EXERCISE GOAL:
Look through the material that follows and show every line with the string "cases".

INPUT DATA:
• • • • • • •
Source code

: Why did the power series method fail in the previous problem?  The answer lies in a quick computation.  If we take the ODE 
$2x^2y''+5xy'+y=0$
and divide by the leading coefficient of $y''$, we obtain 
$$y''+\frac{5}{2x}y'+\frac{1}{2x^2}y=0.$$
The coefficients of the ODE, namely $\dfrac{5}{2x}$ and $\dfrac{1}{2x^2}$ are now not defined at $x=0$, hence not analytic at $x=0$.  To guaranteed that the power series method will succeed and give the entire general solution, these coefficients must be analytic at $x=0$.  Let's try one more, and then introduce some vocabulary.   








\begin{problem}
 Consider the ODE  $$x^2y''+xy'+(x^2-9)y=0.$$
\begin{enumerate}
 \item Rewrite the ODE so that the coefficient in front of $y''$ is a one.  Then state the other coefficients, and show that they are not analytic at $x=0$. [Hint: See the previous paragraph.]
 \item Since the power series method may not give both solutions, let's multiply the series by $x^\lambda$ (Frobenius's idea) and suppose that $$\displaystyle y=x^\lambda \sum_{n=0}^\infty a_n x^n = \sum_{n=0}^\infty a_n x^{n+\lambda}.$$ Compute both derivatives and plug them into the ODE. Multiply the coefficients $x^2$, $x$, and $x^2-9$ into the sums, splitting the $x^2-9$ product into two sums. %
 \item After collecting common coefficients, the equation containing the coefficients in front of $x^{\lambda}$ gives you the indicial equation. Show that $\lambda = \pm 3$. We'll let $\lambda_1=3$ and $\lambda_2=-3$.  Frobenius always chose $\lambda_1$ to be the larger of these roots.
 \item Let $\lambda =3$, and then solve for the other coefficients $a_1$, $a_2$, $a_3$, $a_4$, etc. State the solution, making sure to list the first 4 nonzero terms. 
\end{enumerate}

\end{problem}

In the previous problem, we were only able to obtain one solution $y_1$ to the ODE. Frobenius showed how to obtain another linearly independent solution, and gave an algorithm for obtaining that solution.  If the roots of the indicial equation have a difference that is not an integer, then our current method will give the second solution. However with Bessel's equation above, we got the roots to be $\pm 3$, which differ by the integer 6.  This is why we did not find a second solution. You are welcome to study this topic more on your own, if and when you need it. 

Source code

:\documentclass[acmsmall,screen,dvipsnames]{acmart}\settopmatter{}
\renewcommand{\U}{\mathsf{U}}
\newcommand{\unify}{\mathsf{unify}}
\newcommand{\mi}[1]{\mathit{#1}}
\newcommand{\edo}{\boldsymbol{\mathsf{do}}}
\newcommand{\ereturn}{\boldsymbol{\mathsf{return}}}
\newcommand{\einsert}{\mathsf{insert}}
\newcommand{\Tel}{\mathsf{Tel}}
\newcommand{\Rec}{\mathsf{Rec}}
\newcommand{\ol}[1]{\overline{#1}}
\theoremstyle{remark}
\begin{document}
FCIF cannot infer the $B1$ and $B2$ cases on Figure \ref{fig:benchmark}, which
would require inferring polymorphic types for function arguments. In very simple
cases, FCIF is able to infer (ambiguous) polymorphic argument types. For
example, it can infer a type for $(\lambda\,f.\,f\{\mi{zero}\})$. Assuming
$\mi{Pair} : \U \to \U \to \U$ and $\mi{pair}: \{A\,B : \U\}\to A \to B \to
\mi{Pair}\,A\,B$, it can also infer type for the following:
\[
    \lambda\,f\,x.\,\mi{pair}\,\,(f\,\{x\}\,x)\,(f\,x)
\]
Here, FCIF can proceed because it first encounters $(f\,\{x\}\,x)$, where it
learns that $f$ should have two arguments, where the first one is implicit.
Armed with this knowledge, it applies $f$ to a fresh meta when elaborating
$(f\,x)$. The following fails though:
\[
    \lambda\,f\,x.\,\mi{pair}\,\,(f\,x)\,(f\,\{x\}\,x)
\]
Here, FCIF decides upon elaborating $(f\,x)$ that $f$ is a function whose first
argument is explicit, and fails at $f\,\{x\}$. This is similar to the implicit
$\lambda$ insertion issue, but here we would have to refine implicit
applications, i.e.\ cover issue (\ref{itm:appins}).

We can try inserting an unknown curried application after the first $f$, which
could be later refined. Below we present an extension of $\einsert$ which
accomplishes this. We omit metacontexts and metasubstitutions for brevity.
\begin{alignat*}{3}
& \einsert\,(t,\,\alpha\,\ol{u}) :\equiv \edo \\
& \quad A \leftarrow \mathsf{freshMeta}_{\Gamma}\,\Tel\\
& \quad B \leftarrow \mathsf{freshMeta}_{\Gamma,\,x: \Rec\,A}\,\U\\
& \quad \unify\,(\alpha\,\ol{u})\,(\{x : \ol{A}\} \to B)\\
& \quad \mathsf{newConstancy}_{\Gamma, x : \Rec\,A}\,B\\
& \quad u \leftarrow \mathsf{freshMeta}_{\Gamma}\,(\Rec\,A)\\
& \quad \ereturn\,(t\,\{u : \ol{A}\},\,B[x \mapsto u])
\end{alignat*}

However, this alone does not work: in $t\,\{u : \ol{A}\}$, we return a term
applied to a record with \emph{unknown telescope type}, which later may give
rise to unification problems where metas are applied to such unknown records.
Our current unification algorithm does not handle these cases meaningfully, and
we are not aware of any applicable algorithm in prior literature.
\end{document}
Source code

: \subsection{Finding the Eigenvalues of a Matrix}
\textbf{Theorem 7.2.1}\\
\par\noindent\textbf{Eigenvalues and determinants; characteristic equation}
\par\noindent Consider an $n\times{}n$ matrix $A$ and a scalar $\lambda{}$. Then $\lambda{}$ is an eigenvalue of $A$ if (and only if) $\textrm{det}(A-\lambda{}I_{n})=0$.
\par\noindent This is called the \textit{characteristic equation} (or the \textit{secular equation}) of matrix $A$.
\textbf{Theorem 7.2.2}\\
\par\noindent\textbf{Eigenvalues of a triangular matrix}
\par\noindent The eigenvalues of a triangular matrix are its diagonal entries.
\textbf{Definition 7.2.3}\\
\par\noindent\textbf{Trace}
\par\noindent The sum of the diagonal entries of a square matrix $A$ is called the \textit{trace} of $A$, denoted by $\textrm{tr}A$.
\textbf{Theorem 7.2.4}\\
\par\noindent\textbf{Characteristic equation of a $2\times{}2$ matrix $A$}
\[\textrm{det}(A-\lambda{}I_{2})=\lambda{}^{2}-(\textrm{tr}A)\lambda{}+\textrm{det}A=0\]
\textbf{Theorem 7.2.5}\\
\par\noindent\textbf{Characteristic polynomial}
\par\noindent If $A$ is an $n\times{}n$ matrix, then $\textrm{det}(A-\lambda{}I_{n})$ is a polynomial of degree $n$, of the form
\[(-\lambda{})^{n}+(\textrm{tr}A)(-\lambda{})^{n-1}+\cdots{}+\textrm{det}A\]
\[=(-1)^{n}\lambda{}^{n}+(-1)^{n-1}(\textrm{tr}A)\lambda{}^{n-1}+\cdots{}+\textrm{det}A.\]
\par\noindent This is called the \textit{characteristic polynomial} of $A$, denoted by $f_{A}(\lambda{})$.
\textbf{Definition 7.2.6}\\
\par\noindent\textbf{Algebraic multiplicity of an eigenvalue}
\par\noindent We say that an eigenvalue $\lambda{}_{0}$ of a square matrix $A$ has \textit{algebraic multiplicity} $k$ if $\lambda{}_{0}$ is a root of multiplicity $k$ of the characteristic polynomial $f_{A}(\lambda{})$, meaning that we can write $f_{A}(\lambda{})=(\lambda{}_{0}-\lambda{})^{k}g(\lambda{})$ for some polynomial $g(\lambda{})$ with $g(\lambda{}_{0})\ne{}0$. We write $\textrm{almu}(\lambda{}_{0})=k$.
• • • • • • •
RESPONSE AREA:
FCIF cannot infer the $B1$ and $B2$ cases on Figure \ref{fig:benchmark}, which
cases, FCIF is able to infer (ambiguous) polymorphic argument types. For
Our current unification algorithm does not handle these cases meaningfully, and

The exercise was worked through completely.